Unos días después él la había llamado para decirle que los amigos de copas habían celebrado un funeral en su bar favorito. Al parecer no se les había ocurrido invitarla, y ella por su parte, tampoco les preguntó qué habían hecho con las cenizas.


—¿Cuándo murió?


Tenía que decírselo, y una vez que lo hiciera, sabría que le había mentido.


—Hace dos meses y medio —dijo ella, mirándolo a la cara y observando su sorpresa.


—Ya veo —recogió su bolsa y sin decir palabra, salió del cuarto.


Ella lo miró marcharse e intentó contener las lágrimas al ver a su hijita dormida.


—Lo siento, cariño —susurró, sintiendo cómo toda su seguridad desaparecía.


Había sido muy inocente al pensar que podría engañar a todo el mundo y conservar los dos puestos de trabajo para poder quedarse a vivir en la casita de piedra. Tragándose un sollozo, se preguntó qué iba a hacer.

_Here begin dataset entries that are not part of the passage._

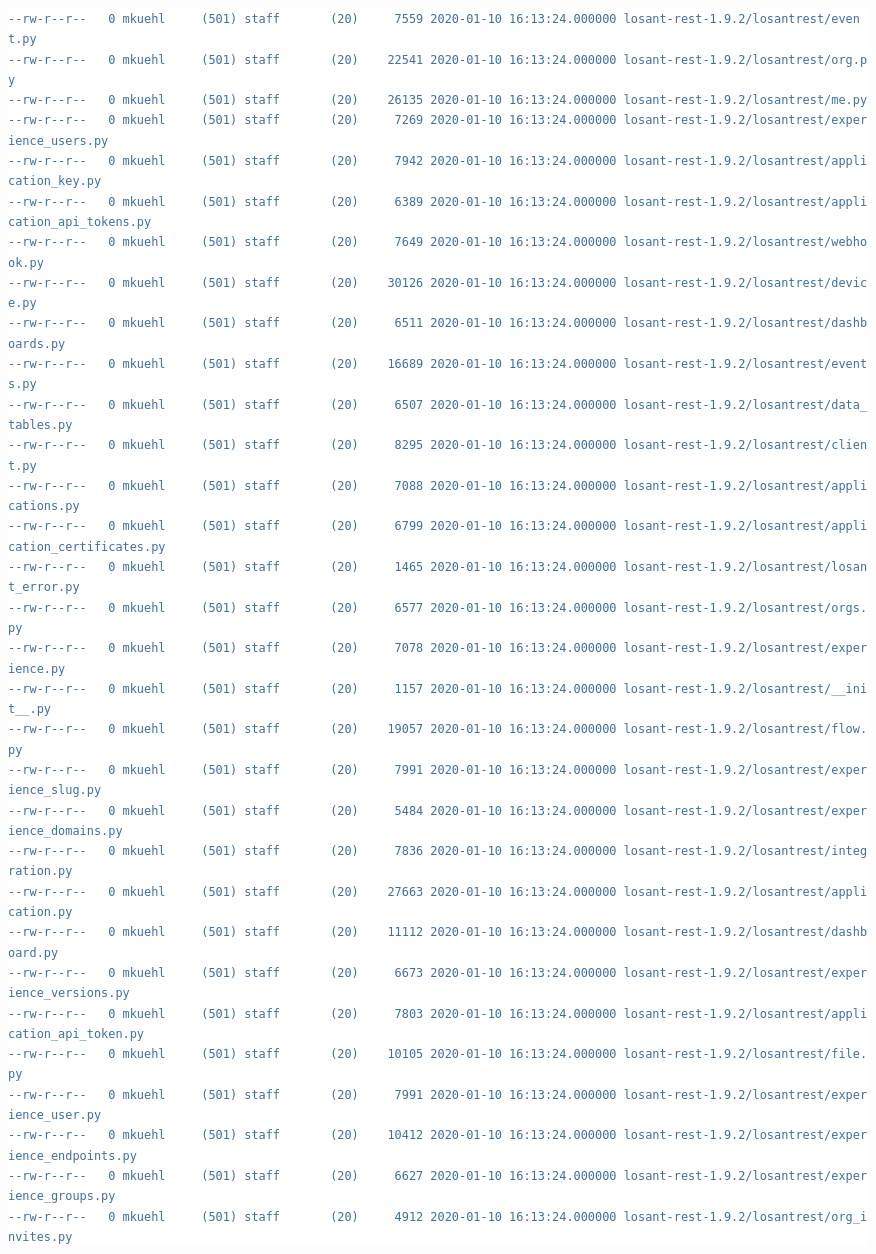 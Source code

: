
 ```diff
--rw-r--r--   0 mkuehl     (501) staff       (20)     7559 2020-01-10 16:13:24.000000 losant-rest-1.9.2/losantrest/event.py
--rw-r--r--   0 mkuehl     (501) staff       (20)    22541 2020-01-10 16:13:24.000000 losant-rest-1.9.2/losantrest/org.py
--rw-r--r--   0 mkuehl     (501) staff       (20)    26135 2020-01-10 16:13:24.000000 losant-rest-1.9.2/losantrest/me.py
--rw-r--r--   0 mkuehl     (501) staff       (20)     7269 2020-01-10 16:13:24.000000 losant-rest-1.9.2/losantrest/experience_users.py
--rw-r--r--   0 mkuehl     (501) staff       (20)     7942 2020-01-10 16:13:24.000000 losant-rest-1.9.2/losantrest/application_key.py
--rw-r--r--   0 mkuehl     (501) staff       (20)     6389 2020-01-10 16:13:24.000000 losant-rest-1.9.2/losantrest/application_api_tokens.py
--rw-r--r--   0 mkuehl     (501) staff       (20)     7649 2020-01-10 16:13:24.000000 losant-rest-1.9.2/losantrest/webhook.py
--rw-r--r--   0 mkuehl     (501) staff       (20)    30126 2020-01-10 16:13:24.000000 losant-rest-1.9.2/losantrest/device.py
--rw-r--r--   0 mkuehl     (501) staff       (20)     6511 2020-01-10 16:13:24.000000 losant-rest-1.9.2/losantrest/dashboards.py
--rw-r--r--   0 mkuehl     (501) staff       (20)    16689 2020-01-10 16:13:24.000000 losant-rest-1.9.2/losantrest/events.py
--rw-r--r--   0 mkuehl     (501) staff       (20)     6507 2020-01-10 16:13:24.000000 losant-rest-1.9.2/losantrest/data_tables.py
--rw-r--r--   0 mkuehl     (501) staff       (20)     8295 2020-01-10 16:13:24.000000 losant-rest-1.9.2/losantrest/client.py
--rw-r--r--   0 mkuehl     (501) staff       (20)     7088 2020-01-10 16:13:24.000000 losant-rest-1.9.2/losantrest/applications.py
--rw-r--r--   0 mkuehl     (501) staff       (20)     6799 2020-01-10 16:13:24.000000 losant-rest-1.9.2/losantrest/application_certificates.py
--rw-r--r--   0 mkuehl     (501) staff       (20)     1465 2020-01-10 16:13:24.000000 losant-rest-1.9.2/losantrest/losant_error.py
--rw-r--r--   0 mkuehl     (501) staff       (20)     6577 2020-01-10 16:13:24.000000 losant-rest-1.9.2/losantrest/orgs.py
--rw-r--r--   0 mkuehl     (501) staff       (20)     7078 2020-01-10 16:13:24.000000 losant-rest-1.9.2/losantrest/experience.py
--rw-r--r--   0 mkuehl     (501) staff       (20)     1157 2020-01-10 16:13:24.000000 losant-rest-1.9.2/losantrest/__init__.py
--rw-r--r--   0 mkuehl     (501) staff       (20)    19057 2020-01-10 16:13:24.000000 losant-rest-1.9.2/losantrest/flow.py
--rw-r--r--   0 mkuehl     (501) staff       (20)     7991 2020-01-10 16:13:24.000000 losant-rest-1.9.2/losantrest/experience_slug.py
--rw-r--r--   0 mkuehl     (501) staff       (20)     5484 2020-01-10 16:13:24.000000 losant-rest-1.9.2/losantrest/experience_domains.py
--rw-r--r--   0 mkuehl     (501) staff       (20)     7836 2020-01-10 16:13:24.000000 losant-rest-1.9.2/losantrest/integration.py
--rw-r--r--   0 mkuehl     (501) staff       (20)    27663 2020-01-10 16:13:24.000000 losant-rest-1.9.2/losantrest/application.py
--rw-r--r--   0 mkuehl     (501) staff       (20)    11112 2020-01-10 16:13:24.000000 losant-rest-1.9.2/losantrest/dashboard.py
--rw-r--r--   0 mkuehl     (501) staff       (20)     6673 2020-01-10 16:13:24.000000 losant-rest-1.9.2/losantrest/experience_versions.py
--rw-r--r--   0 mkuehl     (501) staff       (20)     7803 2020-01-10 16:13:24.000000 losant-rest-1.9.2/losantrest/application_api_token.py
--rw-r--r--   0 mkuehl     (501) staff       (20)    10105 2020-01-10 16:13:24.000000 losant-rest-1.9.2/losantrest/file.py
--rw-r--r--   0 mkuehl     (501) staff       (20)     7991 2020-01-10 16:13:24.000000 losant-rest-1.9.2/losantrest/experience_user.py
--rw-r--r--   0 mkuehl     (501) staff       (20)    10412 2020-01-10 16:13:24.000000 losant-rest-1.9.2/losantrest/experience_endpoints.py
--rw-r--r--   0 mkuehl     (501) staff       (20)     6627 2020-01-10 16:13:24.000000 losant-rest-1.9.2/losantrest/experience_groups.py
--rw-r--r--   0 mkuehl     (501) staff       (20)     4912 2020-01-10 16:13:24.000000 losant-rest-1.9.2/losantrest/org_invites.py
``` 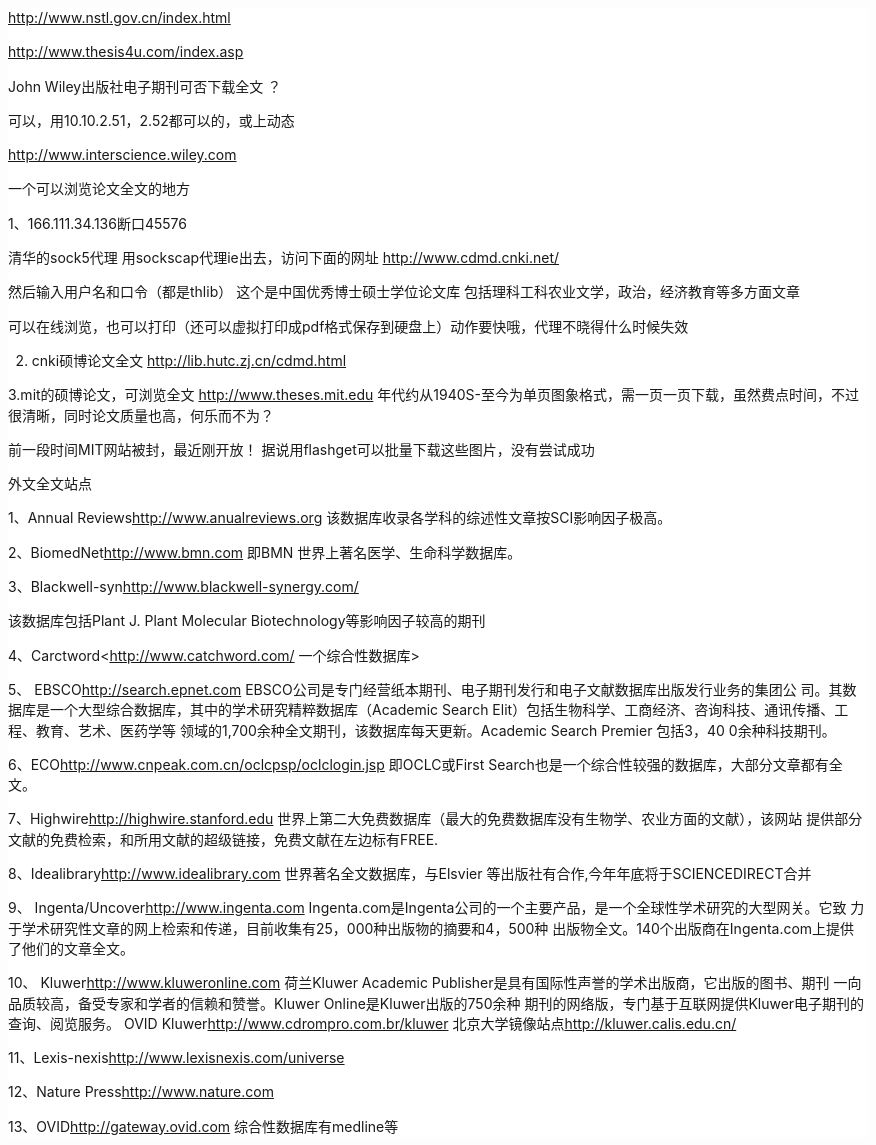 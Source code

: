 <http://www.nstl.gov.cn/index.html>

<http://www.thesis4u.com/index.asp>


John Wiley出版社电子期刊可否下载全文 ？

可以，用10.10.2.51，2.52都可以的，或上动态

<http://www.interscience.wiley.com>


一个可以浏览论文全文的地方

1、166.111.34.136断口45576

清华的sock5代理 用sockscap代理ie出去，访问下面的网址 <http://www.cdmd.cnki.net/>

然后输入用户名和口令（都是thlib） 这个是中国优秀博士硕士学位论文库 包括理科工科农业文学，政治，经济教育等多方面文章 

可以在线浏览，也可以打印（还可以虚拟打印成pdf格式保存到硬盘上）动作要快哦，代理不晓得什么时候失效

2. cnki硕博论文全文 <http://lib.hutc.zj.cn/cdmd.html>

3.mit的硕博论文，可浏览全文 <http://www.theses.mit.edu> 年代约从1940S-至今为单页图象格式，需一页一页下载，虽然费点时间，不过很清晰，同时论文质量也高，何乐而不为？

前一段时间MIT网站被封，最近刚开放！ 据说用flashget可以批量下载这些图片，没有尝试成功

外文全文站点 

1、Annual Reviews<http://www.anualreviews.org> 该数据库收录各学科的综述性文章按SCI影响因子极高。

2、BiomedNet<http://www.bmn.com> 即BMN 世界上著名医学、生命科学数据库。

3、Blackwell-syn<http://www.blackwell-synergy.com/>

该数据库包括Plant J. Plant Molecular Biotechnology等影响因子较高的期刊

4、Carctword<http://www.catchword.com/ 一个综合性数据库>

5、 EBSCO<http://search.epnet.com> EBSCO公司是专门经营纸本期刊、电子期刊发行和电子文献数据库出版发行业务的集团公 司。其数据库是一个大型综合数据库，其中的学术研究精粹数据库（Academic Search Elit）包括生物科学、工商经济、咨询科技、通讯传播、工程、教育、艺术、医药学等 领域的1,700余种全文期刊，该数据库每天更新。Academic Search Premier 包括3，40 0余种科技期刊。

6、ECO<http://www.cnpeak.com.cn/oclcpsp/oclclogin.jsp> 即OCLC或First Search也是一个综合性较强的数据库，大部分文章都有全文。

7、Highwire<http://highwire.stanford.edu> 世界上第二大免费数据库（最大的免费数据库没有生物学、农业方面的文献），该网站 提供部分文献的免费检索，和所用文献的超级链接，免费文献在左边标有FREE.

8、Idealibrary<http://www.idealibrary.com> 世界著名全文数据库，与Elsvier 等出版社有合作,今年年底将于SCIENCEDIRECT合并

9、 Ingenta/Uncover<http://www.ingenta.com> Ingenta.com是Ingenta公司的一个主要产品，是一个全球性学术研究的大型网关。它致 力于学术研究性文章的网上检索和传递，目前收集有25，000种出版物的摘要和4，500种 出版物全文。140个出版商在Ingenta.com上提供了他们的文章全文。

10、 Kluwer<http://www.kluweronline.com> 荷兰Kluwer Academic Publisher是具有国际性声誉的学术出版商，它出版的图书、期刊 一向品质较高，备受专家和学者的信赖和赞誉。Kluwer Online是Kluwer出版的750余种 期刊的网络版，专门基于互联网提供Kluwer电子期刊的查询、阅览服务。
OVID Kluwer<http://www.cdrompro.com.br/kluwer> 北京大学镜像站点<http://kluwer.calis.edu.cn/>

11、Lexis-nexis<http://www.lexisnexis.com/universe>

12、Nature Press<http://www.nature.com>

13、OVID<http://gateway.ovid.com> 综合性数据库有medline等
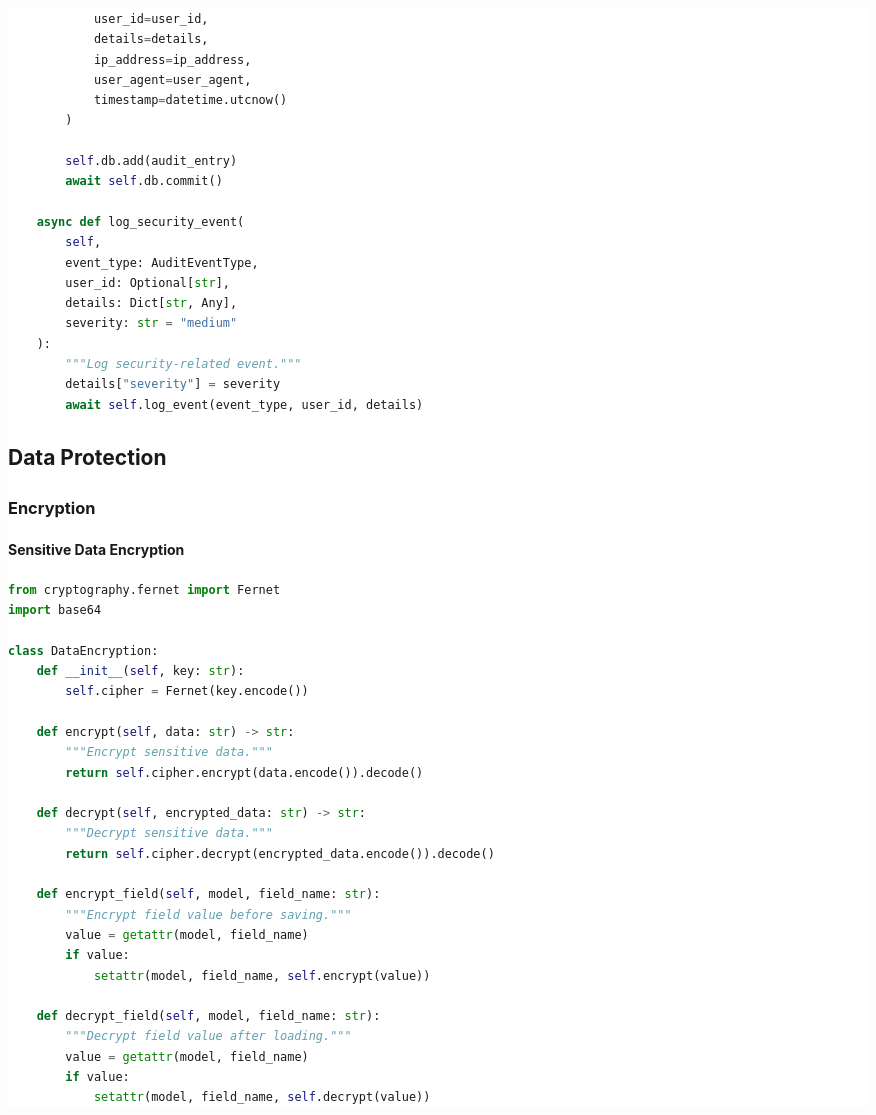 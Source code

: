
 ```python
            user_id=user_id,
            details=details,
            ip_address=ip_address,
            user_agent=user_agent,
            timestamp=datetime.utcnow()
        )
        
        self.db.add(audit_entry)
        await self.db.commit()
    
    async def log_security_event(
        self,
        event_type: AuditEventType,
        user_id: Optional[str],
        details: Dict[str, Any],
        severity: str = "medium"
    ):
        """Log security-related event."""
        details["severity"] = severity
        await self.log_event(event_type, user_id, details)
```

## Data Protection

### Encryption

#### Sensitive Data Encryption

```python
from cryptography.fernet import Fernet
import base64

class DataEncryption:
    def __init__(self, key: str):
        self.cipher = Fernet(key.encode())
    
    def encrypt(self, data: str) -> str:
        """Encrypt sensitive data."""
        return self.cipher.encrypt(data.encode()).decode()
    
    def decrypt(self, encrypted_data: str) -> str:
        """Decrypt sensitive data."""
        return self.cipher.decrypt(encrypted_data.encode()).decode()
    
    def encrypt_field(self, model, field_name: str):
        """Encrypt field value before saving."""
        value = getattr(model, field_name)
        if value:
            setattr(model, field_name, self.encrypt(value))
    
    def decrypt_field(self, model, field_name: str):
        """Decrypt field value after loading."""
        value = getattr(model, field_name)
        if value:
            setattr(model, field_name, self.decrypt(value))
```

Paula odiaba sentir pena de sí misma; había aprendido hacía tiempo que era una pérdida de tiempo y que no era nada productivo. Después se dijo a si misma que no merecía la pena, que no le habían dicho que la fueran a despedir y desde luego, ella se había ocupado de todo desde la muerte de Billy.


Maldita sea, se había ocupado de todo desde que descubrió que estaba embarazada y se había trasladado allí con Billy.


Normalmente él tenía resaca por las mañanas y dormía hasta tarde. Cuando se levantaba solía ir al bar o de caza, o a pescar con sus amigotes.


Paula decidió hablar claramente con el señor Alfonso y presentarle su caso sin darle tiempo a pensar demasiado sobre lo que acababa de saber. Tenía que convencerlo de que la mantuviera en su puesto, y desde luego, había probado que podía ocuparse de ello.


Arropó bien a Emma y fue al cuarto de la lavadora para sacar de la secadora una camisa de franela y unos vaqueros que estaban secándose allí con el resto de su colada. 


Estaba claro que no podía ir a hablar con él vestida con un pijama rosa de patitos, así que decidió cambiarse de ropa.


Volvió al salón, echó un vistazo a Emma y subió al piso superior. Se detuvo en la primera habitación iluminada. 


Había una maleta negra sobre la mesa de trabajo y su abrigo estaba colgado en la silla, goteando, pero no había ni rastro del señor Paula.


Continuó por el pasillo hasta la siguiente habitación y se detuvo, helada en el umbral. Él estaba de pie junto al armario, de espaldas a ella.


Con la espalda desnuda.


Sus ojos se deleitaron con la suave piel de sus amplios hombros y la fina cintura. A Paula se le quedó la boca seca. 


Aquel hombre tenía la complexión de un dios griego… 


¿Quién iba a imaginar tanta perfección bajo la elegante ropa?


Debió de hacer algún ruido porque él miró por encima del hombro y la vio antes de que ella pudiese escaparse.


—¿Necesita algo, señorita Chaves? —preguntó, aparentemente molesto, mientras sus palabras quedaban amortiguadas por el jersey que se estaba poniendo.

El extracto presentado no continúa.